- What you need to do
When the word "unmerge" shows up in a line of the records below, copy that line.

- The data

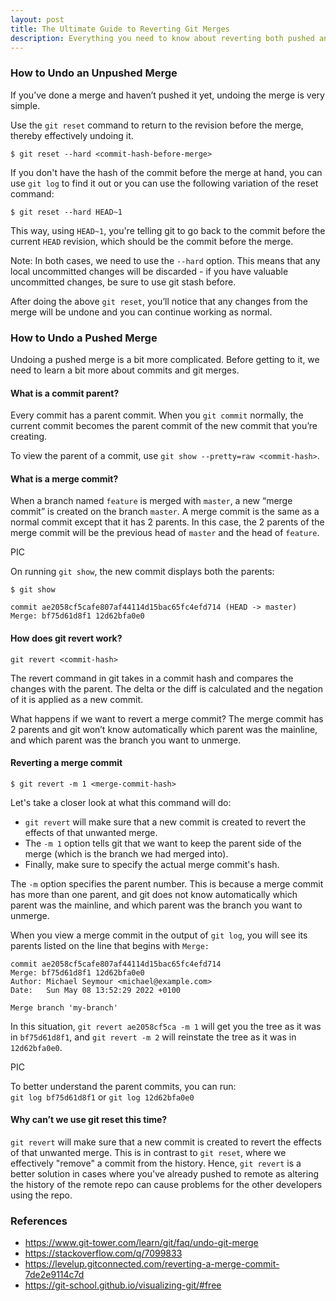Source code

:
 ```yaml
---
layout: post
title: The Ultimate Guide to Reverting Git Merges
description: Everything you need to know about reverting both pushed and unpushed git merges.
---
```


### How to Undo an Unpushed Merge

If you’ve done a merge and haven’t pushed it yet, undoing the merge is very simple.

Use the `git reset` command to return to the revision before the merge, thereby effectively undoing it.

```
$ git reset --hard <commit-hash-before-merge>
```

If you don't have the hash of the commit before the merge at hand, you can use `git log` to find it out or you can use the following variation of the reset command:

```
$ git reset --hard HEAD~1
```

This way, using `HEAD~1`, you're telling git to go back to the commit before the current `HEAD` revision, which should be the commit before the merge.

Note: In both cases, we need to use the `--hard` option. This means that any local uncommitted changes will be discarded - if you have valuable uncommitted changes, be sure to use git stash before.

After doing the above `git reset`, you’ll notice that any changes from the merge will be undone and you can continue working as normal.

### How to Undo a Pushed Merge

Undoing a pushed merge is a bit more complicated. Before getting to it, we need to learn a bit more about commits and git merges.

#### What is a commit parent?

Every commit has a parent commit. When you `git commit` normally, the current commit becomes the parent commit of the new commit that you’re creating.

To view the parent of a commit, use `git show --pretty=raw <commit-hash>`.

#### What is a merge commit?

When a branch named `feature` is merged with `master`, a new “merge commit” is created on the branch `master`. A merge commit is the same as a normal commit except that it has 2 parents. In this case, the 2 parents of the merge commit will be the previous head of `master` and the head of `feature`.

PIC

On running `git show`, the new commit displays both the parents:

```
$ git show

commit ae2058cf5cafe807af44114d15bac65fc4efd714 (HEAD -> master)
Merge: bf75d61d8f1 12d62bfa0e0
```

#### How does git revert work?

```
git revert <commit-hash>
```

The revert command in git takes in a commit hash and compares the changes with the parent. The delta or the diff is calculated and the negation of it is applied as a new commit.

What happens if we want to revert a merge commit? The merge commit has 2 parents and git won’t know automatically which parent was the mainline, and which parent was the branch you want to unmerge.

#### Reverting a merge commit

```
$ git revert -m 1 <merge-commit-hash>
```

Let's take a closer look at what this command will do:

* `git revert` will make sure that a new commit is created to revert the effects of that unwanted merge. 
* The `-m 1` option tells git that we want to keep the parent side of the merge (which is the branch we had merged into).
* Finally, make sure to specify the actual merge commit's hash.

The `-m` option specifies the parent number. This is because a merge commit has more than one parent, and git does not know automatically which parent was the mainline, and which parent was the branch you want to unmerge.

When you view a merge commit in the output of `git log`, you will see its parents listed on the line that begins with `Merge:`

```
commit ae2058cf5cafe807af44114d15bac65fc4efd714
Merge: bf75d61d8f1 12d62bfa0e0
Author: Michael Seymour <michael@example.com>
Date:   Sun May 08 13:52:29 2022 +0100

Merge branch 'my-branch'
```

In this situation, `git revert ae2058cf5ca -m 1` will get you the tree as it was in `bf75d61d8f1`, and `git revert -m 2` will reinstate the tree as it was in `12d62bfa0e0`.

PIC

To better understand the parent commits, you can run:<br>
`git log bf75d61d8f1` or `git log 12d62bfa0e0`

#### Why can’t we use git reset this time?

`git revert` will make sure that a new commit is created to revert the effects of that unwanted merge. This is in contrast to `git reset`, where we effectively "remove" a commit from the history. Hence, `git revert` is a better solution in cases where you've already pushed to remote as altering the history of the remote repo can cause problems for the other developers using the repo.

### References

* https://www.git-tower.com/learn/git/faq/undo-git-merge
* https://stackoverflow.com/q/7099833
* https://levelup.gitconnected.com/reverting-a-merge-commit-7de2e9114c7d
* https://git-school.github.io/visualizing-git/#free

- Reply
What happens if we want to revert a merge commit? The merge commit has 2 parents and git won’t know automatically which parent was the mainline, and which parent was the branch you want to unmerge.
The `-m` option specifies the parent number. This is because a merge commit has more than one parent, and git does not know automatically which parent was the mainline, and which parent was the branch you want to unmerge.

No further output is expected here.